Future research will focus on networks and cloud systems; the research methodology will be empirical systems security: (1) passively observing large systems and (2) active probing that stimulates revealing behavior of the systems. The research contribution lies in observing, describing and inferring the behavior of complex systems that cannot be directly observed and have a large impact on users.
In this presentation we will look at how we can measure whether ISPs implement peering, if they adhere to net neutrality and we will also look at aspects of privacy.
Gergely Biczók is an assistant professor at the Laboratory of Cryptography and System Security (CrySyS Lab) at the Budapest University of Technology and Economics. He obtained his PhD from the same university in 2010. He was a postdoctoral researcher at both the Future Internet Research Group of the Hungarian Academy of Sciences and the Norwegian University of Science and Technology. Also, he was a Fulbright visiting scholar to Northwestern University and a research fellow at Ericsson Research. His current research focuses on the economic aspects of networked systems including security and privacy with application areas ranging from cyberwar through social networks to connected vehicles. He currently holds a János Bolyai Research Scholarship from the Hungarian Academy of Sciences and represents Hungary in the IFIP Technical Committee 11 (security and privacy).
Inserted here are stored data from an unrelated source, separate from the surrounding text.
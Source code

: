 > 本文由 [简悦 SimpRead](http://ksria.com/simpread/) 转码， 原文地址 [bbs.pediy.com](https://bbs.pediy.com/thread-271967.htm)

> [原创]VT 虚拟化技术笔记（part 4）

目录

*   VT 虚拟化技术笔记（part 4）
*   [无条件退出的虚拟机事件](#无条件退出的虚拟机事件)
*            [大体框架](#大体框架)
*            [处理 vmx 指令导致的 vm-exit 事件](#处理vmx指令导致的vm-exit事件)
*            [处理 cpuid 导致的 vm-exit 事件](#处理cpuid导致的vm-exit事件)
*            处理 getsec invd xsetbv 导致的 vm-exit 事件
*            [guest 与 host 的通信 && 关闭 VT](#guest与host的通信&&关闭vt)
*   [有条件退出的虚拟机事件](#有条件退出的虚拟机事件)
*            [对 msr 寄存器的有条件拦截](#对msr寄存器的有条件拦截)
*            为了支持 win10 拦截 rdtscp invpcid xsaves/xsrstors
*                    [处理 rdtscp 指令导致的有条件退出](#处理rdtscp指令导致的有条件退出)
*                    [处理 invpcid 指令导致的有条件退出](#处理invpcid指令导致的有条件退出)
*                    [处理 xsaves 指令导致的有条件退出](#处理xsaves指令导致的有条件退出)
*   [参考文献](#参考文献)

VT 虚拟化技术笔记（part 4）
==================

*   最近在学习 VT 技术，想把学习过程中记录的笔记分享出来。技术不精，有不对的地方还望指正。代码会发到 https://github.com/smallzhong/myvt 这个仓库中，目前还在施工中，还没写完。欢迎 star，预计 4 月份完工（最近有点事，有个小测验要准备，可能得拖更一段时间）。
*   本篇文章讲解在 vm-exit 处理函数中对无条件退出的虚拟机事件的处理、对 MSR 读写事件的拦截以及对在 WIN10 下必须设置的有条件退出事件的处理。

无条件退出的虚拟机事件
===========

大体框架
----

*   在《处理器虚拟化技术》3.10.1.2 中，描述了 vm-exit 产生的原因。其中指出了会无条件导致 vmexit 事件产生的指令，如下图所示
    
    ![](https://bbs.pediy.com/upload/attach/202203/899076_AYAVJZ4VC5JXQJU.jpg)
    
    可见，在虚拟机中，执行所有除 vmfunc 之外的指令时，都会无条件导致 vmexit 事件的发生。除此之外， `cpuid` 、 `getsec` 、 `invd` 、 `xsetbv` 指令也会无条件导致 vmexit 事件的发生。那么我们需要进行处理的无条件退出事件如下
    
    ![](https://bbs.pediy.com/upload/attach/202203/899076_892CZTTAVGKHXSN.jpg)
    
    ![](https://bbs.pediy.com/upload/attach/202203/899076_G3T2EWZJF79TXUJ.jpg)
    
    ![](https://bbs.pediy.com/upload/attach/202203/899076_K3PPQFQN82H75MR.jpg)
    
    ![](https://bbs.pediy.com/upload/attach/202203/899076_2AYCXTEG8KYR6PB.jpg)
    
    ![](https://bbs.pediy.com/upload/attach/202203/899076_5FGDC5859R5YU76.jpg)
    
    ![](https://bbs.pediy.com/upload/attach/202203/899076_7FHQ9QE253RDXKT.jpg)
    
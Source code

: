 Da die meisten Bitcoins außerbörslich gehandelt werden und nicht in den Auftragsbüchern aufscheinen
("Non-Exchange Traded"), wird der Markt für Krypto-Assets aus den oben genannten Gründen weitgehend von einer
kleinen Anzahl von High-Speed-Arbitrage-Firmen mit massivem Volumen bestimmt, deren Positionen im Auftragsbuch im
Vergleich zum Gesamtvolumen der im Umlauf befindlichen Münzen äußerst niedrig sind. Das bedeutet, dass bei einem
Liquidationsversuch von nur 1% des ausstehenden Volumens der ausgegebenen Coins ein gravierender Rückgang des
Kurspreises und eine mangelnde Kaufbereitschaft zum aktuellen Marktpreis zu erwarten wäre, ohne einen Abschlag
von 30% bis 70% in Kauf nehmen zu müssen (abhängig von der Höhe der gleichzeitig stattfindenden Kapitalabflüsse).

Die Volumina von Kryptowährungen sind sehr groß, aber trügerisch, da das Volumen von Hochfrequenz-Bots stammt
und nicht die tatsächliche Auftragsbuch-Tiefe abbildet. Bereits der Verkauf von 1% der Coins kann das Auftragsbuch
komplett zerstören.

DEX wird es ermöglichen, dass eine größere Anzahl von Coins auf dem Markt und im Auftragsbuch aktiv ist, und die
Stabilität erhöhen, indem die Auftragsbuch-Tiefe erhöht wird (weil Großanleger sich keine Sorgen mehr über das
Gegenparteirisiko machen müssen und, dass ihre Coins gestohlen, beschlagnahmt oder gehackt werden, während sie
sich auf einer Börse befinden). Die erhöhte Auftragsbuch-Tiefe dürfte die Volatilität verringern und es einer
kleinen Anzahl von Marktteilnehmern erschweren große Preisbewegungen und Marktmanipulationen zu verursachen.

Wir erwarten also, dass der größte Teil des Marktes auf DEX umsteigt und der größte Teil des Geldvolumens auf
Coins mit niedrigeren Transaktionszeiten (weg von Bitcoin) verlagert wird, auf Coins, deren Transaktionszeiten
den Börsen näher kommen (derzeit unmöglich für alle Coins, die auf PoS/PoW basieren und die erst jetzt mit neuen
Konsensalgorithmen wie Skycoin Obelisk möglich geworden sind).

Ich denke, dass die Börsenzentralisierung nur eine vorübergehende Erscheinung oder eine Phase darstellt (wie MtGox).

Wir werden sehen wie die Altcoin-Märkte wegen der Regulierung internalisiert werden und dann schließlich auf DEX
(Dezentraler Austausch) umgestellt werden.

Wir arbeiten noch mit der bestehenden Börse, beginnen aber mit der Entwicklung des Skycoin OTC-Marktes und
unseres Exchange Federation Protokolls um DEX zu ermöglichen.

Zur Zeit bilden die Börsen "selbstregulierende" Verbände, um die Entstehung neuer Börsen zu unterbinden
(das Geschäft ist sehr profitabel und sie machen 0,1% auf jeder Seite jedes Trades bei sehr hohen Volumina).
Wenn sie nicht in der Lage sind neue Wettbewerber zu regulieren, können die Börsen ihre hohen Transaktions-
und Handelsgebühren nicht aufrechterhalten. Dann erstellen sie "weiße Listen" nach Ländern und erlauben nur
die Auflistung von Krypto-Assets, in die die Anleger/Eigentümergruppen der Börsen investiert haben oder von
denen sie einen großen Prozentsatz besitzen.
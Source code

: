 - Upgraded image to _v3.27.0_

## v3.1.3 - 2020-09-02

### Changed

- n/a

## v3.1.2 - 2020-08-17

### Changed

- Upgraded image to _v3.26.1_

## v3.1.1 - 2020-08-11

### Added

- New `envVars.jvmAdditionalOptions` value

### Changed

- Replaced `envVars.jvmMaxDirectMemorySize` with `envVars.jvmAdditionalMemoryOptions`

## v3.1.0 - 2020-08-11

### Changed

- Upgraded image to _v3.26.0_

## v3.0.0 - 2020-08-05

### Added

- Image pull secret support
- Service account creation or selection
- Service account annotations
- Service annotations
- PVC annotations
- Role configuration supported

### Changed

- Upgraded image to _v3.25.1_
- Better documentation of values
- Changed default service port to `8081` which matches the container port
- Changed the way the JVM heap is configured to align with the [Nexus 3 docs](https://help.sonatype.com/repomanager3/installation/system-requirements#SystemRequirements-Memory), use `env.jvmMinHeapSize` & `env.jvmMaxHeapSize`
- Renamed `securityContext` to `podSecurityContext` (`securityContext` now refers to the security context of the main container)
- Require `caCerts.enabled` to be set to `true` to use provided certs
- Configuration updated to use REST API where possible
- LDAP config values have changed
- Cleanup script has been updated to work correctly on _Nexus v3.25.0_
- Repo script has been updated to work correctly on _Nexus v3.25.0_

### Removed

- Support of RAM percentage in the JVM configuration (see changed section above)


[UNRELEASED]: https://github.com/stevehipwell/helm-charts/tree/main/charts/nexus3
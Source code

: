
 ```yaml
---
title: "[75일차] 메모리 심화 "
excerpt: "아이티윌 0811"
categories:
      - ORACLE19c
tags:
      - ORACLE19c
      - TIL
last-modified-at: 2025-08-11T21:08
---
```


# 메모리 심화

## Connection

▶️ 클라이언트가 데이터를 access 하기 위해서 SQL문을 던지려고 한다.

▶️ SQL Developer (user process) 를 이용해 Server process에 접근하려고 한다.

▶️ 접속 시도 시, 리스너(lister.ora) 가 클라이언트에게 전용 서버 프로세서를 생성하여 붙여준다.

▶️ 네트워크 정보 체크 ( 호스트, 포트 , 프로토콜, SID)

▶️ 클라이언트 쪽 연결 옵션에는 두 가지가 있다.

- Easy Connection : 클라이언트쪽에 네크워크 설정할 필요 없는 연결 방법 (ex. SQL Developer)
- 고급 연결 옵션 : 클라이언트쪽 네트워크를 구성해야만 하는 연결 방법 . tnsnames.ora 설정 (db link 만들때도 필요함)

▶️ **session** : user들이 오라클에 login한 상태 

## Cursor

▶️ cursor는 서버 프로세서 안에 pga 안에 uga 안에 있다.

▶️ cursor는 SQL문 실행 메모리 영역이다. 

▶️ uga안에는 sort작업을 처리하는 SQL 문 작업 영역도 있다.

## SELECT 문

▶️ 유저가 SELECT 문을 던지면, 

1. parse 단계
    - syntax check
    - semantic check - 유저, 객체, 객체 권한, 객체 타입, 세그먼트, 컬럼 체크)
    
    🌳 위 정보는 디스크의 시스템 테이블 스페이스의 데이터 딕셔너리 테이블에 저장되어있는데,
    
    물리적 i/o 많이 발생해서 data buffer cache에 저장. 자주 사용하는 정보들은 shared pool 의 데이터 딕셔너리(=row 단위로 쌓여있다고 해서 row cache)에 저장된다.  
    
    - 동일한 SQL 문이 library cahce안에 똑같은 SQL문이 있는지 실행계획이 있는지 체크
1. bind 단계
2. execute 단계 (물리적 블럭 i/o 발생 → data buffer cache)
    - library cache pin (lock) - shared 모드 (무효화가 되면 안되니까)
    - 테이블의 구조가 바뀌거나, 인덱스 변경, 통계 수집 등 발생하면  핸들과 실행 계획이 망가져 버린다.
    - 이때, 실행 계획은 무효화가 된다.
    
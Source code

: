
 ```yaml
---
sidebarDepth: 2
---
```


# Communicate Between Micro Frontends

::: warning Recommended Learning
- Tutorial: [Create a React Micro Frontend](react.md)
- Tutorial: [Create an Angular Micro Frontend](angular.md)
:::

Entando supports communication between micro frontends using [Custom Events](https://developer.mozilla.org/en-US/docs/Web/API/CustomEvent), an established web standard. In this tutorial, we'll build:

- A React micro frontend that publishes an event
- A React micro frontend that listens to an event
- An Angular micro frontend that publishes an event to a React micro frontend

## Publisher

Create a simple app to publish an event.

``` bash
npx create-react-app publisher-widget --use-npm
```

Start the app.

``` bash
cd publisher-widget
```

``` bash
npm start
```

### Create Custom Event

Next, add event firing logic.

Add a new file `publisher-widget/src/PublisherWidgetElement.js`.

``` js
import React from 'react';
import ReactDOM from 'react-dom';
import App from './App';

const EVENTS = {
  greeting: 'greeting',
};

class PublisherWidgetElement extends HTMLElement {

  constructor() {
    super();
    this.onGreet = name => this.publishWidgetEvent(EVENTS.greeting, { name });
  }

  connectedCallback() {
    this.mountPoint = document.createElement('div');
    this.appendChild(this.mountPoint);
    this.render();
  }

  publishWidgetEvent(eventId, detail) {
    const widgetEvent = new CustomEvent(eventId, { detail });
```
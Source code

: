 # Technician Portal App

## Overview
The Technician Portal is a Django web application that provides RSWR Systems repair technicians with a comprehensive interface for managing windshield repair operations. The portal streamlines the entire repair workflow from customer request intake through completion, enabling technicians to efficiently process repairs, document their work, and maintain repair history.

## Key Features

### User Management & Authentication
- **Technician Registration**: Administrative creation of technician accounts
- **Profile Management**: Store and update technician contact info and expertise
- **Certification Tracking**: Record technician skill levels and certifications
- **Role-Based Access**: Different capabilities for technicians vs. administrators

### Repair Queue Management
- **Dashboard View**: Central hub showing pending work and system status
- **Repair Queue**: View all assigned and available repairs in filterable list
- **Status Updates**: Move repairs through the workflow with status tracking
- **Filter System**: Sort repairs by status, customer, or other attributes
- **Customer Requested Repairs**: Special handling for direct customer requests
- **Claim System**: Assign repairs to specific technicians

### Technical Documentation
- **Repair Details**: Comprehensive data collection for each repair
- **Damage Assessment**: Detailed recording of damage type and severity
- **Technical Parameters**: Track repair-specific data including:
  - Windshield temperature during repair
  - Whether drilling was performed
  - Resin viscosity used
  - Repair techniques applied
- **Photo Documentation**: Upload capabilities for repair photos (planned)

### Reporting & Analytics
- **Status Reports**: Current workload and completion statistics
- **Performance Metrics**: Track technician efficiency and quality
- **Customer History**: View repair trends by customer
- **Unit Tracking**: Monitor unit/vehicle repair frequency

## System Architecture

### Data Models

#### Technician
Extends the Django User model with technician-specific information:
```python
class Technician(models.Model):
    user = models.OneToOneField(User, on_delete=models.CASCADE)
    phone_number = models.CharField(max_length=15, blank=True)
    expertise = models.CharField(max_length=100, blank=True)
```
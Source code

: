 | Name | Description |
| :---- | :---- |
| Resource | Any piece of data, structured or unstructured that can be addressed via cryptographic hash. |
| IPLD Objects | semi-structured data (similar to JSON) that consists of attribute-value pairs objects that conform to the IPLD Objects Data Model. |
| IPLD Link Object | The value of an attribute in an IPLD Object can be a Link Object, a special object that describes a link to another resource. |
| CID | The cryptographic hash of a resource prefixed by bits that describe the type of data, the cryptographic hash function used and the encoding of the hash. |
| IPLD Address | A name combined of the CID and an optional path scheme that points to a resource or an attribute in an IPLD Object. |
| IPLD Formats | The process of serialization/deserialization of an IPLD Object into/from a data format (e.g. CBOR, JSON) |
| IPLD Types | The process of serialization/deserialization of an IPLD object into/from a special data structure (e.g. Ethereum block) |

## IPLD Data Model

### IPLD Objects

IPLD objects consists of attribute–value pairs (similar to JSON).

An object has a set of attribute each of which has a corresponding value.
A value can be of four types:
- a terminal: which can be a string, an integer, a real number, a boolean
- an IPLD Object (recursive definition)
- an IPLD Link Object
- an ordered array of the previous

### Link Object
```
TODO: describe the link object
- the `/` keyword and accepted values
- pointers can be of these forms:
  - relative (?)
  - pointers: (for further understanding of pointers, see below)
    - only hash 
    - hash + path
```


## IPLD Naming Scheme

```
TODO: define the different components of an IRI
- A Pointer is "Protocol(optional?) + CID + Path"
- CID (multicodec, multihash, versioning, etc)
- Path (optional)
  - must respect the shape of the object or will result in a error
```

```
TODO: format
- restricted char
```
Presentation: "Games of Cyber-Warfare"
Involvement of nation-states in cyber-warfare has been gaining notoriety in recent years as evidenced by two developments. First, mainstream media has been reporting about cyber attacks of visible stature such as the Stuxnet incident in Iran, the hacking of the Ukrainian power grid or the much-publicized interference with the US presidential elections. Second, recognizing the powerful capabilities as well as the grave danger of weapon-grade cyber-attacks, major military organizations of nation-states and alliances are devising and implementing strategic plans for cyber-security and cyber-warfare. Given both its potential impact on national security and its high visibility, cyber-warfare has been a much researched topic in the (military) policy literature. Surprisingly, this is not the case from the techno-economic modeling standpoint.
In this presentation, we develop a simple game-theoretical model allowing for a joint analysis of both cyber-war (defence vs. attack) decisions as well as the investment decisions of nation-states. Capturing the unique characteristics of cyber vulnerabilities, we show how the incentives can create a Prisoner's Dilemma situation where the equilibrium is cyber-war. We also show how competition over the same pool of zero-day vulnerabilities may further inflame investment in cyber-war. We discuss the implications our analysis and present directions for future research on this topic.